Task to carry out
Give back only the lines in the records below from the one with "## ✨ Features" to the one with "1. **Enter URL**: Paste", both inclusive, word for word.

Dataset
◇ ◇ ◇ ◇ ◇ ◇ ◇

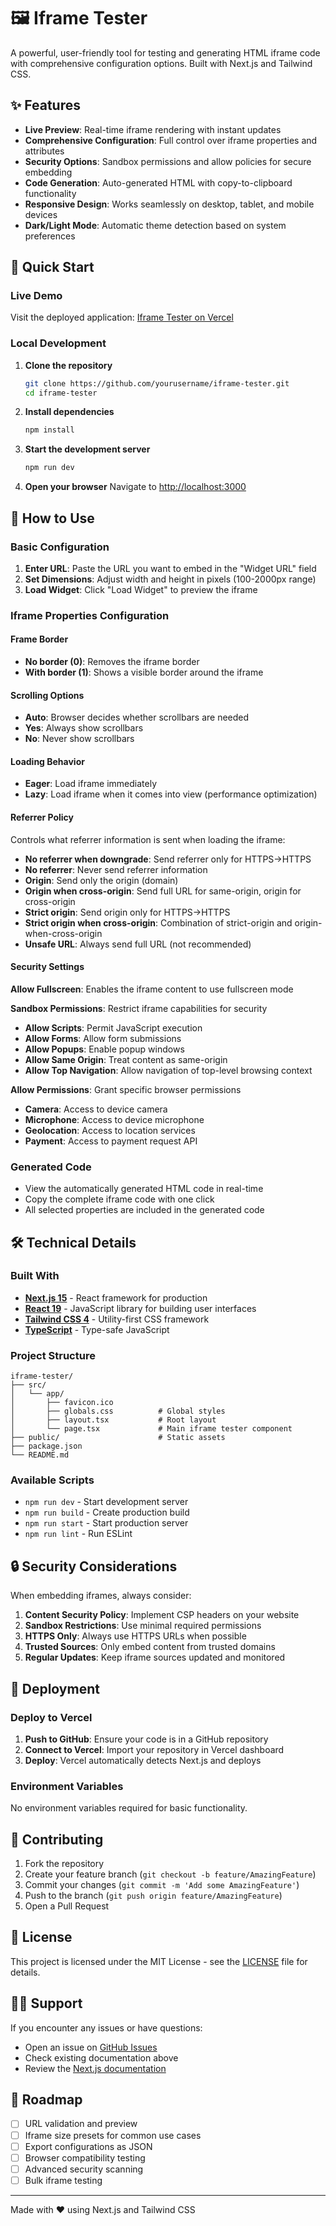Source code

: # 🖼️ Iframe Tester

A powerful, user-friendly tool for testing and generating HTML iframe code with comprehensive configuration options. Built with Next.js and Tailwind CSS.

## ✨ Features

- **Live Preview**: Real-time iframe rendering with instant updates
- **Comprehensive Configuration**: Full control over iframe properties and attributes
- **Security Options**: Sandbox permissions and allow policies for secure embedding
- **Code Generation**: Auto-generated HTML with copy-to-clipboard functionality
- **Responsive Design**: Works seamlessly on desktop, tablet, and mobile devices
- **Dark/Light Mode**: Automatic theme detection based on system preferences

## 🚀 Quick Start

### Live Demo
Visit the deployed application: [Iframe Tester on Vercel](https://your-deployed-url.vercel.app)

### Local Development

1. **Clone the repository**
   ```bash
   git clone https://github.com/yourusername/iframe-tester.git
   cd iframe-tester
   ```

2. **Install dependencies**
   ```bash
   npm install
   ```

3. **Start the development server**
   ```bash
   npm run dev
   ```

4. **Open your browser**
   Navigate to [http://localhost:3000](http://localhost:3000)

## 📖 How to Use

### Basic Configuration
1. **Enter URL**: Paste the URL you want to embed in the "Widget URL" field
2. **Set Dimensions**: Adjust width and height in pixels (100-2000px range)
3. **Load Widget**: Click "Load Widget" to preview the iframe

### Iframe Properties Configuration

#### Frame Border
- **No border (0)**: Removes the iframe border
- **With border (1)**: Shows a visible border around the iframe

#### Scrolling Options
- **Auto**: Browser decides whether scrollbars are needed
- **Yes**: Always show scrollbars
- **No**: Never show scrollbars

#### Loading Behavior
- **Eager**: Load iframe immediately
- **Lazy**: Load iframe when it comes into view (performance optimization)

#### Referrer Policy
Controls what referrer information is sent when loading the iframe:
- **No referrer when downgrade**: Send referrer only for HTTPS→HTTPS
- **No referrer**: Never send referrer information
- **Origin**: Send only the origin (domain)
- **Origin when cross-origin**: Send full URL for same-origin, origin for cross-origin
- **Strict origin**: Send origin only for HTTPS→HTTPS
- **Strict origin when cross-origin**: Combination of strict-origin and origin-when-cross-origin
- **Unsafe URL**: Always send full URL (not recommended)

#### Security Settings

**Allow Fullscreen**: Enables the iframe content to use fullscreen mode

**Sandbox Permissions**: Restrict iframe capabilities for security
- **Allow Scripts**: Permit JavaScript execution
- **Allow Forms**: Allow form submissions
- **Allow Popups**: Enable popup windows
- **Allow Same Origin**: Treat content as same-origin
- **Allow Top Navigation**: Allow navigation of top-level browsing context

**Allow Permissions**: Grant specific browser permissions
- **Camera**: Access to device camera
- **Microphone**: Access to device microphone  
- **Geolocation**: Access to location services
- **Payment**: Access to payment request API

### Generated Code
- View the automatically generated HTML code in real-time
- Copy the complete iframe code with one click
- All selected properties are included in the generated code

## 🛠️ Technical Details

### Built With
- **[Next.js 15](https://nextjs.org/)** - React framework for production
- **[React 19](https://react.dev/)** - JavaScript library for building user interfaces
- **[Tailwind CSS 4](https://tailwindcss.com/)** - Utility-first CSS framework
- **[TypeScript](https://www.typescriptlang.org/)** - Type-safe JavaScript

### Project Structure
```
iframe-tester/
├── src/
│   └── app/
│       ├── favicon.ico
│       ├── globals.css          # Global styles
│       ├── layout.tsx           # Root layout
│       └── page.tsx             # Main iframe tester component
├── public/                      # Static assets
├── package.json
└── README.md
```

### Available Scripts

- `npm run dev` - Start development server
- `npm run build` - Create production build
- `npm run start` - Start production server
- `npm run lint` - Run ESLint

## 🔒 Security Considerations

When embedding iframes, always consider:

1. **Content Security Policy**: Implement CSP headers on your website
2. **Sandbox Restrictions**: Use minimal required permissions
3. **HTTPS Only**: Always use HTTPS URLs when possible
4. **Trusted Sources**: Only embed content from trusted domains
5. **Regular Updates**: Keep iframe sources updated and monitored

## 🚀 Deployment

### Deploy to Vercel

1. **Push to GitHub**: Ensure your code is in a GitHub repository
2. **Connect to Vercel**: Import your repository in Vercel dashboard
3. **Deploy**: Vercel automatically detects Next.js and deploys

### Environment Variables
No environment variables required for basic functionality.

## 🤝 Contributing

1. Fork the repository
2. Create your feature branch (`git checkout -b feature/AmazingFeature`)
3. Commit your changes (`git commit -m 'Add some AmazingFeature'`)
4. Push to the branch (`git push origin feature/AmazingFeature`)
5. Open a Pull Request

## 📝 License

This project is licensed under the MIT License - see the [LICENSE](LICENSE) file for details.

## 🙋‍♂️ Support

If you encounter any issues or have questions:
- Open an issue on [GitHub Issues](https://github.com/yourusername/iframe-tester/issues)
- Check existing documentation above
- Review the [Next.js documentation](https://nextjs.org/docs)

## 🎯 Roadmap

- [ ] URL validation and preview
- [ ] Iframe size presets for common use cases
- [ ] Export configurations as JSON
- [ ] Browser compatibility testing
- [ ] Advanced security scanning
- [ ] Bulk iframe testing

---

Made with ❤️ using Next.js and Tailwind CSS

◇ ◇ ◇ ◇ ◇ ◇ ◇

Solution to this exercise
## ✨ Features

- **Live Preview**: Real-time iframe rendering with instant updates
- **Comprehensive Configuration**: Full control over iframe properties and attributes
- **Security Options**: Sandbox permissions and allow policies for secure embedding
- **Code Generation**: Auto-generated HTML with copy-to-clipboard functionality
- **Responsive Design**: Works seamlessly on desktop, tablet, and mobile devices
- **Dark/Light Mode**: Automatic theme detection based on system preferences

## 🚀 Quick Start

### Live Demo
Visit the deployed application: [Iframe Tester on Vercel](https://your-deployed-url.vercel.app)

### Local Development

1. **Clone the repository**
   ```bash
   git clone https://github.com/yourusername/iframe-tester.git
   cd iframe-tester
   ```

2. **Install dependencies**
   ```bash
   npm install
   ```

3. **Start the development server**
   ```bash
   npm run dev
   ```

4. **Open your browser**
   Navigate to [http://localhost:3000](http://localhost:3000)

## 📖 How to Use

### Basic Configuration
1. **Enter URL**: Paste the URL you want to embed in the "Widget URL" field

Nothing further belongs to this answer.